- _EXERCISE GOAL_: All records below must be written out exactly, with the pictures excluded.

- _DATA IN THIS EXERCISE_:
-- Opening Marker --

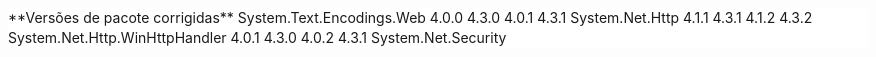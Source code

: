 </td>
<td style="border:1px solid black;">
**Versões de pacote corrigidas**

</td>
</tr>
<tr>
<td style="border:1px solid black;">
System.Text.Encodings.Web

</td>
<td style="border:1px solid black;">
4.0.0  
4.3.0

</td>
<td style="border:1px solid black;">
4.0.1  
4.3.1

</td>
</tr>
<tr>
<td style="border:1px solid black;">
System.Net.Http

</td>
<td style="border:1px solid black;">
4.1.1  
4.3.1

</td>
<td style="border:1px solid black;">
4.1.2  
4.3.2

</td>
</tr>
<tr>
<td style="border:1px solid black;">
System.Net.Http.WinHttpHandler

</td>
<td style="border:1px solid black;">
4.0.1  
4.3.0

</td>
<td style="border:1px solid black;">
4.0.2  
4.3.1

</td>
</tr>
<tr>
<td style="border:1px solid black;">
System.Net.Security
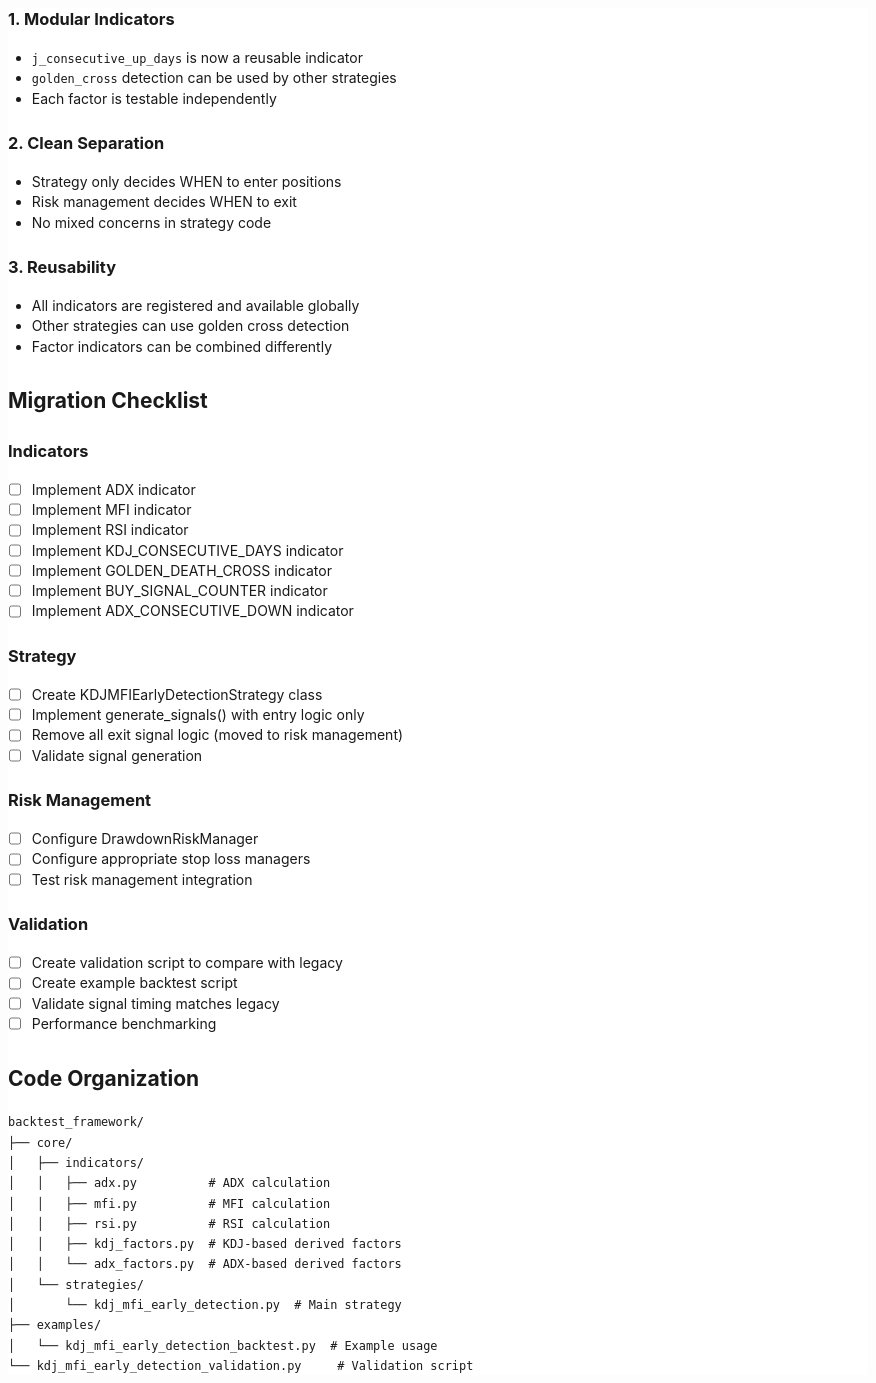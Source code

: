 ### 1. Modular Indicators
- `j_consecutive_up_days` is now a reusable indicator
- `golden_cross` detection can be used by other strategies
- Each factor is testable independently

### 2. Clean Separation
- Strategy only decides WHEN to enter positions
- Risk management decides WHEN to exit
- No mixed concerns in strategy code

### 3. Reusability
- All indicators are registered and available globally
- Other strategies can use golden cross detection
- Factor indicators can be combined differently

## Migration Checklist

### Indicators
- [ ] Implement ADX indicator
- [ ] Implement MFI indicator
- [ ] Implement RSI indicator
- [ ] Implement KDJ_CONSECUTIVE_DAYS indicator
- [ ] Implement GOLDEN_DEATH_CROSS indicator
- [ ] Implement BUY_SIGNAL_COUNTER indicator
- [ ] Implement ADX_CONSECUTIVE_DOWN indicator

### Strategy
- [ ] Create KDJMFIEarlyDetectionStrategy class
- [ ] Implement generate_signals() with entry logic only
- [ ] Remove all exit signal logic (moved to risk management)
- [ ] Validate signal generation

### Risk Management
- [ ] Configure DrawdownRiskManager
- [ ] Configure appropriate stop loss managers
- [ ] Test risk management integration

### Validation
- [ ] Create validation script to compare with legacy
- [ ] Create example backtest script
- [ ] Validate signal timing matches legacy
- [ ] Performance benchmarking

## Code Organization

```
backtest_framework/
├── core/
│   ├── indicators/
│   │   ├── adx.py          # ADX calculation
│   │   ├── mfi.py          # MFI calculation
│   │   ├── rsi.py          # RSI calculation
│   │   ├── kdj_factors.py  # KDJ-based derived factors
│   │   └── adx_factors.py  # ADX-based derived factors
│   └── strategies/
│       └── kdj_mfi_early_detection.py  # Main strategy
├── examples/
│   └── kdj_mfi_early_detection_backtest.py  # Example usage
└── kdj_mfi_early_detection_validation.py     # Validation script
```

-- Closing Marker --

- _ANSWER_:
Source code

: </td>
<td style="border:1px solid black;">
**Versões de pacote corrigidas**

</td>
</tr>
<tr>
<td style="border:1px solid black;">
System.Text.Encodings.Web

</td>
<td style="border:1px solid black;">
4.0.0  
4.3.0

</td>
<td style="border:1px solid black;">
4.0.1  
4.3.1

</td>
</tr>
<tr>
<td style="border:1px solid black;">
System.Net.Http

</td>
<td style="border:1px solid black;">
4.1.1  
4.3.1

</td>
<td style="border:1px solid black;">
4.1.2  
4.3.2

</td>
</tr>
<tr>
<td style="border:1px solid black;">
System.Net.Http.WinHttpHandler

</td>
<td style="border:1px solid black;">
4.0.1  
4.3.0

</td>
<td style="border:1px solid black;">
4.0.2  
4.3.1

</td>
</tr>
<tr>
<td style="border:1px solid black;">
System.Net.Security
Source code

: ### 1. Modular Indicators
- `j_consecutive_up_days` is now a reusable indicator
- `golden_cross` detection can be used by other strategies
- Each factor is testable independently

### 2. Clean Separation
- Strategy only decides WHEN to enter positions
- Risk management decides WHEN to exit
- No mixed concerns in strategy code

### 3. Reusability
- All indicators are registered and available globally
- Other strategies can use golden cross detection
- Factor indicators can be combined differently

## Migration Checklist

### Indicators
- [ ] Implement ADX indicator
- [ ] Implement MFI indicator
- [ ] Implement RSI indicator
- [ ] Implement KDJ_CONSECUTIVE_DAYS indicator
- [ ] Implement GOLDEN_DEATH_CROSS indicator
- [ ] Implement BUY_SIGNAL_COUNTER indicator
- [ ] Implement ADX_CONSECUTIVE_DOWN indicator

### Strategy
- [ ] Create KDJMFIEarlyDetectionStrategy class
- [ ] Implement generate_signals() with entry logic only
- [ ] Remove all exit signal logic (moved to risk management)
- [ ] Validate signal generation

### Risk Management
- [ ] Configure DrawdownRiskManager
- [ ] Configure appropriate stop loss managers
- [ ] Test risk management integration

### Validation
- [ ] Create validation script to compare with legacy
- [ ] Create example backtest script
- [ ] Validate signal timing matches legacy
- [ ] Performance benchmarking

## Code Organization

```
backtest_framework/
├── core/
│   ├── indicators/
│   │   ├── adx.py          # ADX calculation
│   │   ├── mfi.py          # MFI calculation
│   │   ├── rsi.py          # RSI calculation
│   │   ├── kdj_factors.py  # KDJ-based derived factors
│   │   └── adx_factors.py  # ADX-based derived factors
│   └── strategies/
│       └── kdj_mfi_early_detection.py  # Main strategy
├── examples/
│   └── kdj_mfi_early_detection_backtest.py  # Example usage
└── kdj_mfi_early_detection_validation.py     # Validation script
```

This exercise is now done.